What Shifts Your Fatmax Up or Down
Several factors determine both your Fatmax intensity and the amount of fat you burn at that intensity. Cardiorespiratory fitness is one of the strongest predictors. Fitter individuals generally have a higher Fatmax, both in terms of the intensity they can sustain and the grams of fat they oxidize per minute. Body mass index also plays a role, with higher BMI generally associated with lower peak fat oxidation rates. Exercise mode matters too: cycling and running can produce different Fatmax values in the same person.
Diet has a direct and measurable effect. Higher fat intake is independently associated with greater peak fat oxidation during exercise, while higher carbohydrate intake predicts lower fat oxidation. This is consistent with short-term dietary experiments showing that ketogenic or high-fat diets substantially increase fat burning during exercise, while switching to a high-carbohydrate diet suppresses it. These dietary effects operate independently of fitness level, meaning that what you eat regularly influences how much fat your body can burn during exercise regardless of how trained you are.
Fasting state also matters. Fatmax tests are typically conducted after an overnight fast because eating carbohydrates before exercise raises insulin, suppresses fat release from storage, and shifts fuel use toward carbohydrates. If you want to train specifically at your Fatmax for metabolic benefits, exercising in a fasted or low-carbohydrate state will push your fat burning closer to its true peak.

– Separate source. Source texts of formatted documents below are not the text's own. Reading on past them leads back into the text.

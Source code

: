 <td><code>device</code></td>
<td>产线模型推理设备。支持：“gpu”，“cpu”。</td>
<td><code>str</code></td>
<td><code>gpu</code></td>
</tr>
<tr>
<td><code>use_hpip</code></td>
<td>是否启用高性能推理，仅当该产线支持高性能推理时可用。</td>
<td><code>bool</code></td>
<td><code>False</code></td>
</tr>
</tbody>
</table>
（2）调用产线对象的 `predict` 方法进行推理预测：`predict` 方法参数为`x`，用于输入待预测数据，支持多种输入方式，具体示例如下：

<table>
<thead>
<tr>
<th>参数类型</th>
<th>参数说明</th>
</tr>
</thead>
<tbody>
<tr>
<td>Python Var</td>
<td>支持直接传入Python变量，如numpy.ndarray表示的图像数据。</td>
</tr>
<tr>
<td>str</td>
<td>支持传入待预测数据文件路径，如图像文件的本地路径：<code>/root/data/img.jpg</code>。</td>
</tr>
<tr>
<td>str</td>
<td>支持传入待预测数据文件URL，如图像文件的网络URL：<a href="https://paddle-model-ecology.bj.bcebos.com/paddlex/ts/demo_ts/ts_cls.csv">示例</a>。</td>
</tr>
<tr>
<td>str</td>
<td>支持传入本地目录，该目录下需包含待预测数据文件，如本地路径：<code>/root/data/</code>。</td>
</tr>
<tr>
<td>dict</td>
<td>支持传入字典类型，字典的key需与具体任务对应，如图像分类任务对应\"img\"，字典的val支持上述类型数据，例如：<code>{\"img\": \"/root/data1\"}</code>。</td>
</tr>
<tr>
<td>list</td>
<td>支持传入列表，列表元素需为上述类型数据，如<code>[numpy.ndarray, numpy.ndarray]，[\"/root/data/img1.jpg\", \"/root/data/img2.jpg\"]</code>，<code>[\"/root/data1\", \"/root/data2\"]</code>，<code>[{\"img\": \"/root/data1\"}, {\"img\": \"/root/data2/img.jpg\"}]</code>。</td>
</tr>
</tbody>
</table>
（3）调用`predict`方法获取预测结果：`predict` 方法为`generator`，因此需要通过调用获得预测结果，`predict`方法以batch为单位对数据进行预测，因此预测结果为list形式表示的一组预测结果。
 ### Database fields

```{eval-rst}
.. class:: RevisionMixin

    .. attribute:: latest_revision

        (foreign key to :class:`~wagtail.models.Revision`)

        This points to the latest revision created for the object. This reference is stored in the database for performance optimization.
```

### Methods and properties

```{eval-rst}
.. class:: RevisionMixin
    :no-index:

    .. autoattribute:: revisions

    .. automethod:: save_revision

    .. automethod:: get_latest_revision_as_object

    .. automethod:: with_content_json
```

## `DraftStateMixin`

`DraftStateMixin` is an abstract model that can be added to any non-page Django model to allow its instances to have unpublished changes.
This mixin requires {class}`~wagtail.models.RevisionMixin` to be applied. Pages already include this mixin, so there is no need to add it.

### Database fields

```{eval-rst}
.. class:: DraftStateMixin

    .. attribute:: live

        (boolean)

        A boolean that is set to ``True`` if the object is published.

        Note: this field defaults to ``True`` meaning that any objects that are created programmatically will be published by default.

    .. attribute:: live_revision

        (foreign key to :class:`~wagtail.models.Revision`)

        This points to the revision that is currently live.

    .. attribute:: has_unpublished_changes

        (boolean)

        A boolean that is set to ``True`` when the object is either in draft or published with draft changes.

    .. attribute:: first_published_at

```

Training at Fatmax in Practice
For most people, Fatmax falls somewhere between 45% and 65% of maximum oxygen uptake, which translates to an effort that feels moderate. You’re breathing harder than at rest, you can hold a conversation, and you could sustain the pace for an extended period. Many athletes and coaches use Fatmax as the rationale for long, steady Zone 2 sessions, which form the aerobic base of most endurance training programs.
The practical goal isn’t to spend every workout at Fatmax. It’s to include enough time at this intensity to drive the mitochondrial and metabolic adaptations that improve your body’s capacity to use fat as fuel. Over weeks and months of consistent training, the Fatmax intensity itself tends to shift upward, meaning you can exercise harder before your body switches away from fat as a primary fuel source. That’s a sign of improved aerobic fitness and metabolic flexibility, and it benefits everything from long-distance performance to daily energy regulation.